Sans un bruit de John Krasinski arrive dans nos salles deux semaines après Hérédité d’Ari Aster. Les deux films ont tous les deux caracolés en tête du box-office US, cependant ils ont pour différence leur qualité artistique respective. Car au-delà de son concept plus ou moins impressionnant, Sans un bruit n’arrive jamais à se défaire de cette sensation d’être coincé le cul entre deux chaises. Alors qu’Ari Aster nous proposait un film radical dans sa terreur, innovant dans sa mise en scène et ne cherchant jamais à convaincre le spectateur que ce qu’il est entrain de voir est ultra cool, Krasinski, quant à lui, trébuche les pieds dans le tapis à plusieurs occasions.

Le silence règne, limite fantomatique. La famille Abott tente de survivre face à des créatures qui ont infesté la planète et qui sont sensibles au moindre bruit plus fort qu’un murmure. Et si par mégarde, le son éclate, c’est une mort brutale qui vous attend. Le film s’ouvre d’ailleurs sur la perte d’un membre de la famille qui n’a pas pu résister à l’appel du bruit. C’est que le silence pèse et devient difficilement contenable. Un ballet de discrétion, de mutisme, de calme et de soupirs s’ouvre alors devant nos yeux. John Krasinski (ici réalisateur et acteur) tente d’exploiter au maximum la source silencieuse. Toute source sonore devient alors tendue et dangereuse. Un plancher qui craque, le tintement d’un verre ou une porte qui claque sont vecteurs de peur et de risque jusqu’au moment fatidique où un objet tombe par inadvertance. Le film culmine de ces moments où les jumps scare viennent saisir le spectateur. Il y a donc un malaise constant qui parchemine Sans un bruit. La ligne du silence qui nous protège s’apprête à être brisée à chaque instant. Cet effet sonore relève de la meilleure idée du film qui s’associe brillamment avec le hors-champ visuel où, tapis dans l’ombre, la menace pèse.

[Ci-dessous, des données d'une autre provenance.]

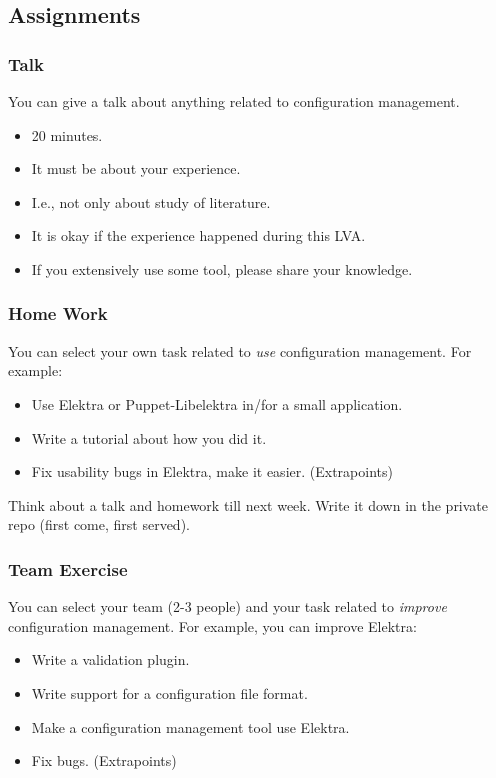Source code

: \subsection{Assignments}
\begin{frame}
	\frametitle{Talk}
	You can give a talk about anything related to configuration management.
	\begin{itemize}
		\item 20 minutes.
		\item It must be about your experience.
		\item I.e., not only about study of literature.
		\item It is okay if the experience happened during this LVA.
		\item If you extensively use some tool, please share your knowledge.
	\end{itemize}
\end{frame}

\begin{frame}
	\frametitle{Home Work}
	You can select your own task related to \emph{use} configuration management.
	For example:
	\begin{itemize}
		\item Use Elektra or Puppet-Libelektra in/for a small application.
		\item Write a tutorial about how you did it.
		\item Fix usability bugs in Elektra, make it easier. (Extrapoints)
	\end{itemize}
\end{frame}

\begin{assignment}
	\begin{task}
	Think about a talk and homework till next week.
	Write it down in the private repo (first come, first served).
	\end{task}
\end{assignment}

\begin{frame}
	\frametitle{Team Exercise}
	You can select your team (2-3 people) and your task related to \emph{improve} configuration management.
	For example, you can improve Elektra:
	\begin{itemize}
		\item Write a validation plugin.
		\item Write support for a configuration file format.
		\item Make a configuration management tool use Elektra.
		\item Fix bugs. (Extrapoints)
	\end{itemize}
\end{frame}

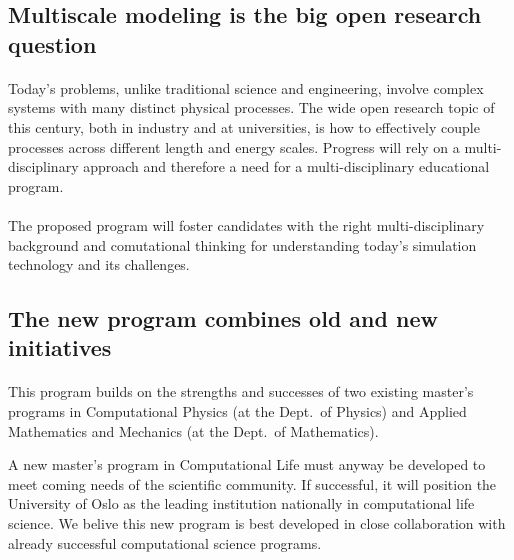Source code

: \documentclass[%
twoside,                 %
final,                   %
10pt]{article}
\begin{document}
\subsection*{Multiscale modeling is the big open research question}


\paragraph{}
Today's problems, unlike traditional
science and engineering, involve complex systems with many distinct
physical processes. The wide open research topic of this century, both
in industry and at universities, is how to effectively couple
processes across different length and energy scales. Progress will
rely on a multi-disciplinary approach and therefore a need for
a multi-disciplinary educational program.




\paragraph{}
The proposed program will foster candidates with the right
multi-disciplinary background and comutational thinking for
understanding today's simulation technology and its challenges.




\subsection*{The new program combines old and new initiatives}

\paragraph{}

This program builds on the strengths and successes of two existing master's
programs in Computational Physics (at the Dept.~of Physics) and
Applied Mathematics and Mechanics (at the Dept.~of Mathematics).

A new master's program in Computational Life must anyway be developed to
meet coming needs of the scientific community. If successful, it will
position the University of Oslo as the leading institution
nationally in computational life science. We belive this new program is
best developed in close collaboration with already successful
computational science programs.
\end{document}
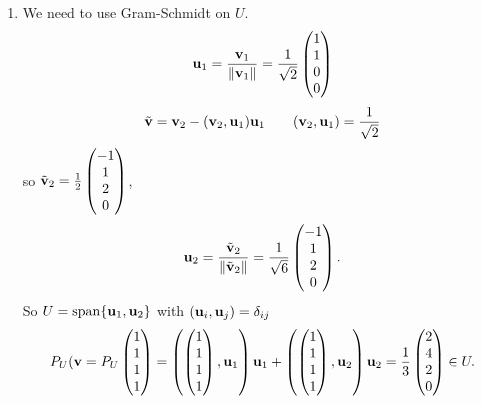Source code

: \documentclass[10pt, a4paper]{article}
\begin{document}
\begin{example}
\begin{solution}
\begin{enumerate}[label = (\alph*)]
            \item We need to use Gram-Schmidt on $U$.
            \[
            \mathbf{u}_1 = \frac{\mathbf{v}_1}{\|\mathbf{v}_1\|} = \frac{1}{\sqrt{2}}\begin{pmatrix}
                1 \\ 1 \\ 0 \\ 0
            \end{pmatrix}
            \]
            \[
            \Tilde{\mathbf{v}} = \mathbf{v}_2 - (\mathbf{v}_2, \mathbf{u}_1)\mathbf{u}_1\qquad(\mathbf{v}_2, \mathbf{u}_1) = \frac{1}{\sqrt{2}}
            \]
            so $\Tilde{\mathbf{v}}_2 = \frac{1}{2}\begin{pmatrix}
                -1 \\ 1 \\ 2 \\ 0
            \end{pmatrix}$,
            \[
            \mathbf{u}_2 = \frac{\Tilde{\mathbf{v}}_2}{\|\Tilde{\mathbf{v}}_2\|} = \frac{1}{\sqrt{6}}\begin{pmatrix}
                -1 \\ 1 \\ 2 \\ 0
            \end{pmatrix}.
            \]
            So $U = \mathrm{span}\{\mathbf{u}_1, \mathbf{u}_2\}$ with $(\mathbf{u}_i, \mathbf{u}_j) = \delta_{ij}$
            \[
            P_U(\mathbf{v} = P_U\begin{pmatrix}
                1 \\ 1 \\ 1 \\ 1
            \end{pmatrix} = \left(\begin{pmatrix}
                1 \\ 1 \\ 1 \\ 1
            \end{pmatrix}, \mathbf{u}_1\right)\mathbf{u}_1 + \left(\begin{pmatrix}
                1 \\ 1 \\ 1 \\ 1
            \end{pmatrix}, \mathbf{u}_2\right)\mathbf{u}_2 = \frac{1}{3}\begin{pmatrix}
                2 \\ 4 \\ 2 \\ 0
            \end{pmatrix} \in U.
            \]
        \end{enumerate}
    \end{solution}
\end{example}
\end{document}
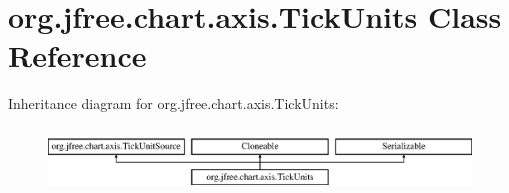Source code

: \hypertarget{classorg_1_1jfree_1_1chart_1_1axis_1_1_tick_units}{}\section{org.\+jfree.\+chart.\+axis.\+Tick\+Units Class Reference}
\label{classorg_1_1jfree_1_1chart_1_1axis_1_1_tick_units}
Inheritance diagram for org.\+jfree.\+chart.\+axis.\+Tick\+Units\+:\begin{figure}[H]
\begin{center}
\leavevmode
\includegraphics[height=1.720430cm]{classorg_1_1jfree_1_1chart_1_1axis_1_1_tick_units}
\end{center}
\end{figure}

Le principe peine tout de même à tenir sur la longueur, rendant de plus en plus mince l’utilisation du hors-champ alors que la menace devient de plus en plus persistante. C’est à partir de là que John Krasinski montre ses plus grandes faiblesses. Alors que les moments de silence et l’utilisation du langage des signes s’affirmaient comme les plus beaux moments du film et soulignaient le mal-être des rapports humains de la famille, l’utilisation d’une musique composée par Marco Beltrami vient bousculer les codes. Malgré un score parfaitement soigné, cette musique bourdonne à des moments de faux suspense tout en essayant de malmener le spectateur. Ce qui rend à plusieurs occasions la structure superflue. Comme si le concept devenait trop pesant pour les épaules du réalisateur, il permet à l’intrigue de tout éclater aux moyens de pétards et de feux d’artifices. La diversion par le bruit vient malmener l’entreprise, faisant tomber à plat tout ce qui avait été alors construit dans la première partie du film. Sans un bruit devient alors victime du système hollywoodien. Son concept ravalé par la machinerie toute puissante, et l’ambition honnête et prometteuse de John Krasinski écrasée par une volonté de tout faire péter. Une succession de bruits, de musique omniprésente ou même de dialogues viennent secouer un silence qui nous paraissait pourtant bien plus terrifiant que cet alignement de surenchère. On en attendait peut-être trop. De cette première partie aux sueurs froides poétiques, reste un ersatz d’un film d’horreur comme on en a déjà vu un tas ces dernières années. Heureusement, quelques beaux moments dramatiques viennent nous émouvoir. Qu’ils proviennent de la relation compliquée entre un père et sa fille ou la volonté d’un couple de commencer à repeupler la planète, le cocon familial devient source à soigner des maux causés par le deuil. C’est dans cet exercice que Sans un bruit réussit le mieux son pari du silence.